A ministra do Desenvolvimento Agrário e Agricultura Familiar, Fernanda Machiaveli, reforçou a importância da valorização das mulheres rurais: “Esse Brasil que chega à mesa é o Brasil que tem a agroecologia, que tem as mulheres rurais valorizadas, que tem a juventude rural empoderada e que vai gerar renda e prosperidade no campo brasileiro”.

Destaque no evento, a pesquisadora da Embrapa Gado de Leite, Kennya Beatriz Siqueira, passou a integrar o Action Team on Food-Based Dietary Guidelines (AT-FBDG), organizado pela Federação Internacional de Laticínios (FIL/IDF).

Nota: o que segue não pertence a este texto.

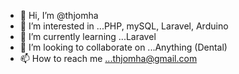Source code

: - 👋 Hi, I’m @thjomha
- 👀 I’m interested in ...PHP, mySQL, Laravel, Arduino
- 🌱 I’m currently learning ...Laravel
- 💞️ I’m looking to collaborate on ...Anything (Dental)
- 📫 How to reach me ...thjomha@gmail.com

<!---
thjomha/thjomha is a ✨ special ✨ repository because its `README.md` (this file) appears on your GitHub profile.
You can click the Preview link to take a look at your changes.
--->
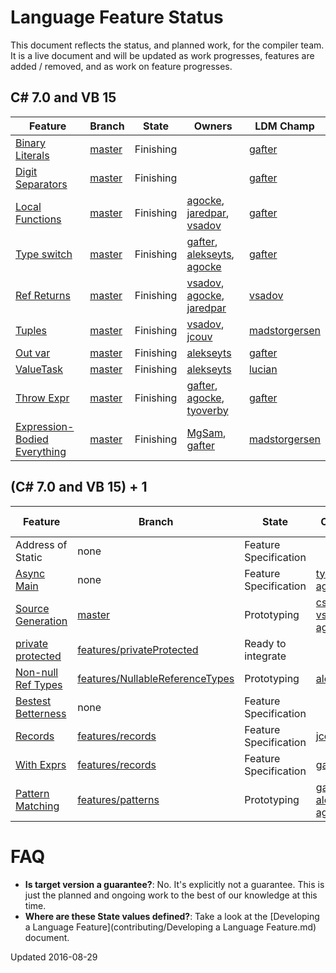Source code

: # Language Feature Status

This document reflects the status, and planned work, for the compiler team.  It is a live document and will be updated as work progresses, features are added / removed, and as work on feature progresses.

## C# 7.0 and VB 15

| Feature | Branch | State | Owners | LDM Champ |
| ------- | ------ | ----- | ------ | --------- |
| [Binary Literals](https://github.com/dotnet/roslyn/issues/215) | [master](https://github.com/dotnet/roslyn/tree/master)  | Finishing | | [gafter](https://github.com/gafter) |
| [Digit Separators](https://github.com/dotnet/roslyn/issues/216) | [master](https://github.com/dotnet/roslyn/tree/master)  | Finishing | | [gafter](https://github.com/gafter) |
| [Local Functions](features/local-functions.md) | [master](https://github.com/dotnet/roslyn/tree/master)  | Finishing | [agocke](https://github.com/agocke), [jaredpar](https://github.com/jaredpar), [vsadov](https://github.com/vsadov) | [gafter](https://github.com/gafter) |
| [Type switch](features/patterns.md) | [master](https://github.com/dotnet/roslyn/tree/master) | Finishing | [gafter](https://github.com/gafter), [alekseyts](https://github.com/alekseyts), [agocke](https://github.com/agocke) | [gafter](https://github.com/gafter) |
| [Ref Returns](https://github.com/dotnet/roslyn/issues/118) | [master](https://github.com/dotnet/roslyn/tree/master) | Finishing | [vsadov](https://github.com/vsadov), [agocke](https://github.com/agocke), [jaredpar](https://github.com/jaredpar) | [vsadov](https://github.com/vsadov) |
| [Tuples](https://github.com/dotnet/roslyn/issues/347) | [master](https://github.com/dotnet/roslyn/tree/master) | Finishing | [vsadov](https://github.com/vsadov), [jcouv](https://github.com/jcouv) | [madstorgersen](https://github.com/MadsTorgersen) |
| [Out var](features/outvar.md) | [master](https://github.com/dotnet/roslyn/tree/master) | Finishing | [alekseyts](https://github.com/alekseyts) | [gafter](https://github.com/gafter) |
| [ValueTask<T>](https://github.com/ljw1004/roslyn/blob/features/async-return/docs/specs/feature%20-%20arbitrary%20async%20returns.md) | [master](https://github.com/dotnet/roslyn/tree/master) | Finishing | [alekseyts](https://github.com/alekseyts) | [lucian](https://github.com/ljw1004) |
| [Throw Expr](features/throwexpr.md) | [master](https://github.com/dotnet/roslyn/tree/master) | Finishing | [gafter](https://github.com/gafter), [agocke](https://github.com/agocke), [tyoverby](https://github.com/tyoverby) | [gafter](https://github.com/gafter) |
| [Expression-Bodied Everything](https://github.com/dotnet/roslyn/issues/7881) | [master](https://github.com/dotnet/roslyn/tree/master) | Finishing | [MgSam](https://github.com/MgSam), [gafter](https://github.com/gafter) | [madstorgersen](https://github.com/MadsTorgersen) |

## (C# 7.0 and VB 15) + 1

| Feature | Branch | State | Owners | LDM Champ |
| ------- | ------ | ----- | ------ | --------- |
| Address of Static | none | Feature Specification | | [jaredpar](https://github.com/jaredpar) |
| [Async Main](https://github.com/dotnet/roslyn/issues/7476) | none  | Feature Specification | [tyoverby](https://github.com/tyoverby), [agocke](https://github.com/agocke) | [stephentoub](https://github.com/stephentoub) |
| [Source Generation](https://github.com/dotnet/roslyn/blob/master/docs/features/generators.md) | [master](https://github.com/dotnet/roslyn/tree/features/generators) | Prototyping | [cston](https://github.com/cston), [vsadov](https://github.com/vsadov),  [agocke](https://github.com/agocke) | [mattwar](https://github.com/mattwar) |
| [private protected](https://github.com/dotnet/roslyn/blob/features/privateProtected/docs/features/private-protected.md) | [features/privateProtected](https://github.com/dotnet/roslyn/tree/features/privateProtected) | Ready to integrate | | [gafter](https://github.com/gafter) |
| [Non-null Ref Types](https://github.com/dotnet/roslyn/blob/features/NullableReferenceTypes/docs/features/NullableReferenceTypes/Nullable%20reference%20types.md) | [features/NullableReferenceTypes](https://github.com/dotnet/roslyn/tree/features/NullableReferenceTypes) | Prototyping | [alekseyts](https://github.com/alekseyts) | [mattwar](https://github.com/mattwar) |
| [Bestest Betterness](https://github.com/dotnet/roslyn/issues/250) | none | Feature Specification | | [gafter](https://github.com/gafter) |
| [Records](https://github.com/dotnet/roslyn/blob/features/records/docs/features/records.md) | [features/records](https://github.com/dotnet/roslyn/tree/features/records) | Feature Specification | [jcouv](https://github.com/jcouv) | [gafter](https://github.com/gafter) |
| [With Exprs](https://github.com/dotnet/roslyn/blob/features/records/docs/features/records.md) | [features/records](https://github.com/dotnet/roslyn/tree/features/records) | Feature Specification | [gafter](https://github.com/gafter) | [gafter](https://github.com/gafter) |
| [Pattern Matching](https://github.com/dotnet/roslyn/blob/features/patterns/docs/features/patterns.md) | [features/patterns](https://github.com/dotnet/roslyn/tree/features/patterns) | Prototyping | [gafter](https://github.com/gafter), [alekseyts](https://github.com/alekseyts), [agocke](https://github.com/agocke) | [gafter](https://github.com/gafter) |

# FAQ

- **Is target version a guarantee?**: No.  It's explicitly not a guarantee.  This is just the planned and ongoing work to the best of our knowledge at this time.
- **Where are these State values defined?**: Take a look at the [Developing a Language Feature](contributing/Developing a Language Feature.md) document.

Updated 2016-08-29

O AT-FBDG é uma iniciativa global estratégica voltada para discutir a maneira como os países elaboram suas diretrizes alimentares. O grupo reúne especialistas para discutir, analisar e comparar diretrizes alimentares de diferentes países, incluindo aspectos relacionados às recomendações para lácteos e à construção de bases de dados globais sobre o tema. 

Feira Brasil na Mesa

Nos três dias de programação, a Feira Brasil na Mesa conta com várias atividades e atrações, oferecendo oportunidades de inclusão produtiva, especialmente para agricultores familiares e pequenos produtores. 

Ao promover acesso a conhecimento técnico, mercados e redes de comercialização, a iniciativa fortalece a autonomia econômica feminina, reduz desigualdades de gênero e contribui para a segurança alimentar.